Evaluation of whole-genome sequence to predict drug resistance of nine anti-tuberculosis drugs and characterize resistance genes in clinical rifampicin-resistant Mycobacterium tuberculosis isolates from Ningbo, China

Setting: Controlling drug-resistant tuberculosis in Ningbo, China. Objective: Whole-genome sequencing (WGS) has not been employed to comprehensively study Mycobacterium tuberculosis isolates, especially rifampicin-resistant tuberculosis, in Ningbo, China.
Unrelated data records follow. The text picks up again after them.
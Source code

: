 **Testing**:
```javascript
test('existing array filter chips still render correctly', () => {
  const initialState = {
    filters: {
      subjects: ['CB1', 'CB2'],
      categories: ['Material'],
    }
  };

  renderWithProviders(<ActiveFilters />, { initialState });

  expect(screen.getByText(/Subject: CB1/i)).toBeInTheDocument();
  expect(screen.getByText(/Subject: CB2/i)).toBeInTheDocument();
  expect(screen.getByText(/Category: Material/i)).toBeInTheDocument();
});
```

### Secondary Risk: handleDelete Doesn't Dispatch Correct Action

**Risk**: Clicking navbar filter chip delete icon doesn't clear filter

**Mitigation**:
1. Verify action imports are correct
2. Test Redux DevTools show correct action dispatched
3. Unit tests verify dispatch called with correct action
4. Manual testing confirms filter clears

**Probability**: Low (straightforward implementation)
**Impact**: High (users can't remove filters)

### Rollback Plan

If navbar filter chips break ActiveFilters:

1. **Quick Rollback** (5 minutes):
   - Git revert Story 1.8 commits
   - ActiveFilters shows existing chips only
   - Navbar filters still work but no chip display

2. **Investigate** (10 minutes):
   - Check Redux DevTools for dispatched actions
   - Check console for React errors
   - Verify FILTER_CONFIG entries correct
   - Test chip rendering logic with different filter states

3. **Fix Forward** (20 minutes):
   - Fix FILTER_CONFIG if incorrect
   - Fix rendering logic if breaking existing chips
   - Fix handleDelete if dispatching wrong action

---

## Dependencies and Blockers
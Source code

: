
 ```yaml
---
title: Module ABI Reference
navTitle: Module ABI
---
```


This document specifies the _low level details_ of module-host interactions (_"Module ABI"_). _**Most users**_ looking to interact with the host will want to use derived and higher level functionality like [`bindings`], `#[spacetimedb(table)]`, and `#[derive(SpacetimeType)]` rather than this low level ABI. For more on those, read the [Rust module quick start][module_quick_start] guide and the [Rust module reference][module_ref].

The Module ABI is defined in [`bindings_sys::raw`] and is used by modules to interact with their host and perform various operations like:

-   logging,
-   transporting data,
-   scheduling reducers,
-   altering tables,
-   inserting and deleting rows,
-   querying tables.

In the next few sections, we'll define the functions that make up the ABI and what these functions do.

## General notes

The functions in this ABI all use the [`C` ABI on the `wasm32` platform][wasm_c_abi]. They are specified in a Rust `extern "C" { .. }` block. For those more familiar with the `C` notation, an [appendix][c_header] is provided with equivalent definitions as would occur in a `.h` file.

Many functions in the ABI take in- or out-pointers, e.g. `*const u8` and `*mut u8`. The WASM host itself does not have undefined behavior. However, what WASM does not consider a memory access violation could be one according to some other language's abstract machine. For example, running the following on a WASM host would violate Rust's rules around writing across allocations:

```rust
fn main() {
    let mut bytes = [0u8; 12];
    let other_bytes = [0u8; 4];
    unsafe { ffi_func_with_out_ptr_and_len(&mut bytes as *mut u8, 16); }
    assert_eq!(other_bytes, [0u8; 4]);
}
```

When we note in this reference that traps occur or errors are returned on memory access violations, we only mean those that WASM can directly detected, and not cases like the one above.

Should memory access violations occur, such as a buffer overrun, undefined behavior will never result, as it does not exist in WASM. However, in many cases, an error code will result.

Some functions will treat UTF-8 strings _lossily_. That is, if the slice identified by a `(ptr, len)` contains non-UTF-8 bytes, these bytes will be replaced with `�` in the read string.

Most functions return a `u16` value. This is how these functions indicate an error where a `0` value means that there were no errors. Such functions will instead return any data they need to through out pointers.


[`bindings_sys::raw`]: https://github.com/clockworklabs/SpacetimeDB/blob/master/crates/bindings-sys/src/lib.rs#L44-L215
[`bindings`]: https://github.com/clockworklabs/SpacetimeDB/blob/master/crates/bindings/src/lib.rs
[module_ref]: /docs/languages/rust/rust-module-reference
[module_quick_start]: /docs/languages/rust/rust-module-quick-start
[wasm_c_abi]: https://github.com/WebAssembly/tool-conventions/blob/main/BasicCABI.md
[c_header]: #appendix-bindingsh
Here, we aim to characterize genes involved in drug resistance in RR-TB and create a prognostic tool for successfully predicting drug resistance in patients with TB. Design: Drug resistance was predicted by WGS in a “TB-Profiler” web service after phenotypic drug susceptibility tests (DSTs) against nine anti-TB drugs among 59 clinical isolates. A comparison of consistency, sensitivity, specificity, and positive and negative predictive values between WGS and DST were carried out for each drug. Results: The sensitivities and specificities for WGS were 95.92 and 90% for isoniazid (INH), 100 and 64.1% for ethambutol (EMB), 97.37 and 100% for streptomycin (SM), 75 and 100% for amikacin (AM), 80 and 96.3%for capreomycin (CAP), 100 and 97.22% for levofloxacin (LFX), 93.33 and 90.91% for prothionamide (PTO), and 70 and 97.96% for para-aminosalicylic acid (PAS). Around 53 (89.83%) and 6 (10.17%) of the isolates belonged to lineage two (East-Asian) and lineage four (Euro-American), respectively. Conclusion: Whole-genome sequencing is a reliable method for predicting resistance to INH, RIF, EMB, SM, AM, CAP, LFX, PTO, and PAS with high consistency, sensitivity, and specificity. There was no transmission that occurred among the patients with RR-TB in Ningbo, China.